AFAC Film Night: Port of Memory
Wednesday 4 May 2016, 19:00 to 20:30
Free admission
Port of Memory is the first in a monthly series of screenings showcasing filmmakers from the Arab World, in partnership with the Arab Fund for Arts and Culture (AFAC). Over three months, three films telling stories of displacement – both historical and ongoing – will be screened.
Port of Memory
Dir. Kamal Aljafari, 2009
Color, 58 minutes, Arabic with English subtitles
The history of the town of Jaffa, a thriving port city now part of Tel Aviv, provides the background for Aljafari’s film, centering on his mother’s family at risk of eviction if they can’t find proof that the house they have lived in for decades belongs to them. This skeletal narrative provides the scaffolding for a portrait of life in a once bustling neighborhood that was nearly emptied during the establishment of the state of Israel, suffering decades of neglect. In the meantime, Jaffa was often used as a location for action films, featuring the likes of Chuck Norris. While these films used the city as a generically exotic location, they have now become the source of documentary images of the city as it was.

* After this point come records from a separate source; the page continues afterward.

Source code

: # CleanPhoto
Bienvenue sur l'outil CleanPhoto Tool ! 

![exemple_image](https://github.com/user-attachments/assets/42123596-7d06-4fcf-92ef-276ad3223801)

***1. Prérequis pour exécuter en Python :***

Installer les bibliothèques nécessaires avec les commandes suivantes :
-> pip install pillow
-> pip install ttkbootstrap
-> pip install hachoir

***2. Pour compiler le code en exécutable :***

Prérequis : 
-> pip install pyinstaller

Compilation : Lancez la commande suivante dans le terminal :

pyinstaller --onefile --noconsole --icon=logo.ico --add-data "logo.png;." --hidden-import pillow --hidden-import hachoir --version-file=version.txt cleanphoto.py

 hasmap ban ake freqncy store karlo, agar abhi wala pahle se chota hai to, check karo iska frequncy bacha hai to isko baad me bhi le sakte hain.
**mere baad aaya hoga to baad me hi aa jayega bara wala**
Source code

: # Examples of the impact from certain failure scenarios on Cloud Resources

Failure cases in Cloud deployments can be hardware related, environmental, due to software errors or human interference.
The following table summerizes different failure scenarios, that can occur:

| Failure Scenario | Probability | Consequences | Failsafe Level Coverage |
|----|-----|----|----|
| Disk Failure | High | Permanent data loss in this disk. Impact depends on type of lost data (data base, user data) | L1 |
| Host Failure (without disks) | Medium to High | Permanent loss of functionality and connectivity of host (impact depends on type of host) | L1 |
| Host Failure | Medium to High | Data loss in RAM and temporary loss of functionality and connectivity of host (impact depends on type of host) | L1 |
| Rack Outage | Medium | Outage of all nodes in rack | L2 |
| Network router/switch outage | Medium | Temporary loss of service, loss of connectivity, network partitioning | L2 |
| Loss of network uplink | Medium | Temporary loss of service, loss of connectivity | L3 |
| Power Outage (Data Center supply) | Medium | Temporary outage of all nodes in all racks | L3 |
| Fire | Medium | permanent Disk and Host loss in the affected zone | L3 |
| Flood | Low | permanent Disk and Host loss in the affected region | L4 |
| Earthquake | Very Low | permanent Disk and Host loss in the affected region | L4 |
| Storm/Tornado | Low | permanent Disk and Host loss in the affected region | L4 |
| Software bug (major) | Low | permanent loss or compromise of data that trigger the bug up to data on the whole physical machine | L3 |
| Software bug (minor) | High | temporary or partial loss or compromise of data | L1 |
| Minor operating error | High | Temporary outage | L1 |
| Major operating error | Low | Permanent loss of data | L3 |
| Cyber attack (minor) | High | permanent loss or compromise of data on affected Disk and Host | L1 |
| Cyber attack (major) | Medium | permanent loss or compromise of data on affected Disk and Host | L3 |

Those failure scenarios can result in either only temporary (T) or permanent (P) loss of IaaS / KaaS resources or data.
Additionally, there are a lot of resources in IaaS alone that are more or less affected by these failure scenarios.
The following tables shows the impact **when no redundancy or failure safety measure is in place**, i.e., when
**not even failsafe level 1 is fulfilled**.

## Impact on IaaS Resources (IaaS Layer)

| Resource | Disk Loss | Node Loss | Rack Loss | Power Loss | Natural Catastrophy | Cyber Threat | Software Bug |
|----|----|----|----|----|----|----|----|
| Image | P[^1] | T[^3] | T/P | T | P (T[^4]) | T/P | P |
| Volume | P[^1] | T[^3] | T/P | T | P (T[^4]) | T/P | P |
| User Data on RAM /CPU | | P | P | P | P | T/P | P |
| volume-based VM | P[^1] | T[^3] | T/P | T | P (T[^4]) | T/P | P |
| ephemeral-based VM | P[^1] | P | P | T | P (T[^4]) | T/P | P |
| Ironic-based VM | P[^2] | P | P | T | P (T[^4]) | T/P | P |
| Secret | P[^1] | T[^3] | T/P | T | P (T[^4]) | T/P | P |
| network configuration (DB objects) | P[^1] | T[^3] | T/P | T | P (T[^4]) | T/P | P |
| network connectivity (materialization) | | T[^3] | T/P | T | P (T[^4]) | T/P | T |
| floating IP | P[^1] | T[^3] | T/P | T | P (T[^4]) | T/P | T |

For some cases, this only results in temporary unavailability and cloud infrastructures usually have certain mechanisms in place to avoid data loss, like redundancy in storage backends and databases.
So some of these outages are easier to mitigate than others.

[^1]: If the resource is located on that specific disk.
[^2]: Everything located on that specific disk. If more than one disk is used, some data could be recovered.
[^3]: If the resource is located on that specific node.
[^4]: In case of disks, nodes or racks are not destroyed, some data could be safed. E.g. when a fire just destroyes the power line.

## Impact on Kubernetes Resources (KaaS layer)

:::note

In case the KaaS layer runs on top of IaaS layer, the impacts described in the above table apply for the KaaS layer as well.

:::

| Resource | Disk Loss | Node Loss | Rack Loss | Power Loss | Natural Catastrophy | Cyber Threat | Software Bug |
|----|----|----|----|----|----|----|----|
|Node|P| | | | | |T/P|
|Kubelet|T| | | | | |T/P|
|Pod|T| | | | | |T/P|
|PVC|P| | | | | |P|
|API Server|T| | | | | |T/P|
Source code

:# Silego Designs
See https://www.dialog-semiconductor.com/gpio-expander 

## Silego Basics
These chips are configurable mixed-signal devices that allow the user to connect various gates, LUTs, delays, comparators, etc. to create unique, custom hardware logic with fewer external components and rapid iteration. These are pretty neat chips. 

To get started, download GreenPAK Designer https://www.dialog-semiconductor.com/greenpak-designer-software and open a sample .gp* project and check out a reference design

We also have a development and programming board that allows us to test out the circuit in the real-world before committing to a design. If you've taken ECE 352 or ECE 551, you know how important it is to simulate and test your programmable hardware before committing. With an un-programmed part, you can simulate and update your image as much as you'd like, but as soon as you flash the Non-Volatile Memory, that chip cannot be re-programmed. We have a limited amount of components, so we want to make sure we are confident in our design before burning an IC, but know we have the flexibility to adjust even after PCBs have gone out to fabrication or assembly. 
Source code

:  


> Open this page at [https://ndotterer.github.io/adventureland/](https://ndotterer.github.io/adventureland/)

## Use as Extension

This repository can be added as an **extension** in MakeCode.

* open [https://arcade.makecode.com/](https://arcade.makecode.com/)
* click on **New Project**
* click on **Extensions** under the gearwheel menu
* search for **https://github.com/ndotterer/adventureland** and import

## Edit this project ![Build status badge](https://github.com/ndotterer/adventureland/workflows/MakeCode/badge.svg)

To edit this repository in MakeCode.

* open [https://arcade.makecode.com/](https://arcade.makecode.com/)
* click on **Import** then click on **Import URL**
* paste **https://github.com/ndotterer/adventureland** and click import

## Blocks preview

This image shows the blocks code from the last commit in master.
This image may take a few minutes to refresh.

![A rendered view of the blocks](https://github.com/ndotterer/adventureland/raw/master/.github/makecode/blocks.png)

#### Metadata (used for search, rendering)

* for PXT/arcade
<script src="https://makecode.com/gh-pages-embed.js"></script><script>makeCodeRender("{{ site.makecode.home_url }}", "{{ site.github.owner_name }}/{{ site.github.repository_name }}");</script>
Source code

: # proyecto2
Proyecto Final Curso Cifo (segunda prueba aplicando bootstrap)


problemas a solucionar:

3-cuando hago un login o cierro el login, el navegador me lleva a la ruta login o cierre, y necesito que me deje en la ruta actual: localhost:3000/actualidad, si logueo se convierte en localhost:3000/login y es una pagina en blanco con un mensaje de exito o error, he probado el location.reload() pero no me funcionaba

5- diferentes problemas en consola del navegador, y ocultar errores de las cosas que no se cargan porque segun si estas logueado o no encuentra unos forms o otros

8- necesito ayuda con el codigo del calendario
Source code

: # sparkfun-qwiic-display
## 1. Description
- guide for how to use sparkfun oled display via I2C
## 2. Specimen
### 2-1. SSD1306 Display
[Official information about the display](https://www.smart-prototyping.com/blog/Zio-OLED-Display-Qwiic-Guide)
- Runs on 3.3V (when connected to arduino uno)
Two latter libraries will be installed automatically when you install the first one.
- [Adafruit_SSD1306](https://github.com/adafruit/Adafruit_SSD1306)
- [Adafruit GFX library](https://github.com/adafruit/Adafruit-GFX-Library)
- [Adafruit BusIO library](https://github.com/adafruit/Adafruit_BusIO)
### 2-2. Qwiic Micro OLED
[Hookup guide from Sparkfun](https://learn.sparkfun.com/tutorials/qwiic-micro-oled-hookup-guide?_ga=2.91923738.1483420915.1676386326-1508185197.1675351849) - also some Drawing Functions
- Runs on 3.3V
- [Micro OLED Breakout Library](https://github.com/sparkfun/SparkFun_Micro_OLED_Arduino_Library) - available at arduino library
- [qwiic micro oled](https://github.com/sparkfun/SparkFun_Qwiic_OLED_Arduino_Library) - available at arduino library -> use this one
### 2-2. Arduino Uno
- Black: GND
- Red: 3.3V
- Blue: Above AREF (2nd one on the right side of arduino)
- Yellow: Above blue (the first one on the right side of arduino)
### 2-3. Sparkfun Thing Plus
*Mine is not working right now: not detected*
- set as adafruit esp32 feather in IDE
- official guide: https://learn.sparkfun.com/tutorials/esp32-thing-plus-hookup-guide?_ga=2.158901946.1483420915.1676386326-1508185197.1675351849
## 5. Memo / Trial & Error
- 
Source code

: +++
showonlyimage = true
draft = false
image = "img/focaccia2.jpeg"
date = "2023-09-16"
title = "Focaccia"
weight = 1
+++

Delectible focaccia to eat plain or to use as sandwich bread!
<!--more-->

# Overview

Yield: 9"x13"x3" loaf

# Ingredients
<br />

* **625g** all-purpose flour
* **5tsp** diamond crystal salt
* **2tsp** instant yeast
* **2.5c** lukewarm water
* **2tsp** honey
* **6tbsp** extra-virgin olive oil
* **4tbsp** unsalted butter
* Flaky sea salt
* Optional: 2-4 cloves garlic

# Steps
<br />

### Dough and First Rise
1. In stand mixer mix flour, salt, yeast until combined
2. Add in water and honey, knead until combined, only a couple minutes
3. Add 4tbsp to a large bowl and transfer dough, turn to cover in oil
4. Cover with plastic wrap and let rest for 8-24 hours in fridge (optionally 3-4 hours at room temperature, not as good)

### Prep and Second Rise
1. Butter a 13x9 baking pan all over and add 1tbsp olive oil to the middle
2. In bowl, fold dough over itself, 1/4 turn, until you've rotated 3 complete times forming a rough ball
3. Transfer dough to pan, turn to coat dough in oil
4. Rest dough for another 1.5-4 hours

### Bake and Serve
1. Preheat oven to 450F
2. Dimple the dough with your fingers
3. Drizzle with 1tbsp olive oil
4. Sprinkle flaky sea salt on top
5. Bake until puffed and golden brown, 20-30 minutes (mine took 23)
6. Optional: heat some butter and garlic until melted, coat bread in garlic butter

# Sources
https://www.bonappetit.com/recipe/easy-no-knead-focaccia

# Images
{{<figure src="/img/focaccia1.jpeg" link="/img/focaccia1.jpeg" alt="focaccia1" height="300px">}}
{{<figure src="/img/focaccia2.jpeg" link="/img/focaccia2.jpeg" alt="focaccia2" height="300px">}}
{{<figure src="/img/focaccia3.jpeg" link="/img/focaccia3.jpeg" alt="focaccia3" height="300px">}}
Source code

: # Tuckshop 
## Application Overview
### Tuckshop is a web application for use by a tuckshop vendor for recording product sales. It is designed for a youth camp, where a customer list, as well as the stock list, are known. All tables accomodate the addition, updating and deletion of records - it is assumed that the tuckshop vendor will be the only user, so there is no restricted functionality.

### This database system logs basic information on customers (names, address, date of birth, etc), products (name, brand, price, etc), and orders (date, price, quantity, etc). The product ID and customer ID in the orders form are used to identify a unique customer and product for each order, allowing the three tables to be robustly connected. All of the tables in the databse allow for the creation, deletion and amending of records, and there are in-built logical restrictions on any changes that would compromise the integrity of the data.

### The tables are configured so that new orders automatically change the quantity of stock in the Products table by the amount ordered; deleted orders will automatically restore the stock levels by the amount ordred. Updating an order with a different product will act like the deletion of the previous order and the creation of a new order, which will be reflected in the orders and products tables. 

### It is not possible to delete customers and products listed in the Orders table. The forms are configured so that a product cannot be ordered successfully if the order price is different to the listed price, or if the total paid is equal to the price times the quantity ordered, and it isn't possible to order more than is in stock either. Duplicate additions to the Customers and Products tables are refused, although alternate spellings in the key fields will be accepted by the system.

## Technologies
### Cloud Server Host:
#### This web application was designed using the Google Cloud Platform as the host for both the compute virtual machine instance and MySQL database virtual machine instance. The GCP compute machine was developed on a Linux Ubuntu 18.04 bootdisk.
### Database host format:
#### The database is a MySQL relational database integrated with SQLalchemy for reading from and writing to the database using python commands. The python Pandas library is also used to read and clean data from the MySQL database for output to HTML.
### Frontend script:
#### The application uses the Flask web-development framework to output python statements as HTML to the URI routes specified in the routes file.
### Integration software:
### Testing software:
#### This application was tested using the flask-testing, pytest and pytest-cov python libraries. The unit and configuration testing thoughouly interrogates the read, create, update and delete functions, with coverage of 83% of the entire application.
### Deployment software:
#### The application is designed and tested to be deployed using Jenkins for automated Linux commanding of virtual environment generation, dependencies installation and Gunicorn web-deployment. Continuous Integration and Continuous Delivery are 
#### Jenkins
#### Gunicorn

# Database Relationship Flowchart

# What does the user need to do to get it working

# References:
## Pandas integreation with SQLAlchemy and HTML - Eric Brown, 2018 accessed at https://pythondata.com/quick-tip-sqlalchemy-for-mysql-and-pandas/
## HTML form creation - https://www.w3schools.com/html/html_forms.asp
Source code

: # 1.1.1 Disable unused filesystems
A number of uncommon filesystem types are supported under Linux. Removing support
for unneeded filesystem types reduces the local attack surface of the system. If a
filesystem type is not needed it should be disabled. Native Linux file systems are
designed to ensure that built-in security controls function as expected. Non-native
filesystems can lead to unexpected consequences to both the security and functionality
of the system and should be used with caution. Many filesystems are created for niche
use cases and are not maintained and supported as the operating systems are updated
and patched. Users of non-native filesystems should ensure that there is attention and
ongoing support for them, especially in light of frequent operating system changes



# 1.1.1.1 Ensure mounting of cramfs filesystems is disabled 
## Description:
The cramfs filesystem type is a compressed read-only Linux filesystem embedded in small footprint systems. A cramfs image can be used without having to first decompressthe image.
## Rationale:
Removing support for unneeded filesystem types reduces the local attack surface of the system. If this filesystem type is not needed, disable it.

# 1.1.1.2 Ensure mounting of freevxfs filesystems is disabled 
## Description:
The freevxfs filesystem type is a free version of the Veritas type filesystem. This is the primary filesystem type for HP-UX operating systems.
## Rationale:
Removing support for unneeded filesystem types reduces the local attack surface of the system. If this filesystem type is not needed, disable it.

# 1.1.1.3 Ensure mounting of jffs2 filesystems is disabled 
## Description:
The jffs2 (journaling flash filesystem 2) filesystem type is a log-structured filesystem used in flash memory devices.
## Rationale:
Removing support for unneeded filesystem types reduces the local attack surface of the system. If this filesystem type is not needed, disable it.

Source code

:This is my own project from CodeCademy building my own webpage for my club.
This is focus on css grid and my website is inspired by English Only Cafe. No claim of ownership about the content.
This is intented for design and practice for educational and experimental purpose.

Kamal Aljafari is a graduate of the Academy of Media Arts in Cologne, where he received the Friedrich-Vordemberge Visual Art Prize of the City of Cologne in 2004. His films include The Roof (2006) and Port of Memory (2009), which received the Prix de l’Instititut français-Louis Marcorelles at Cinema du Réel, Paris. He was a featured artist at the 2009 Robert Flaherty Film Seminar in New York, and in 2009-2010 was the Benjamin White Whitney fellow at Harvard University’s Radcliffe Institute and Film Study Center.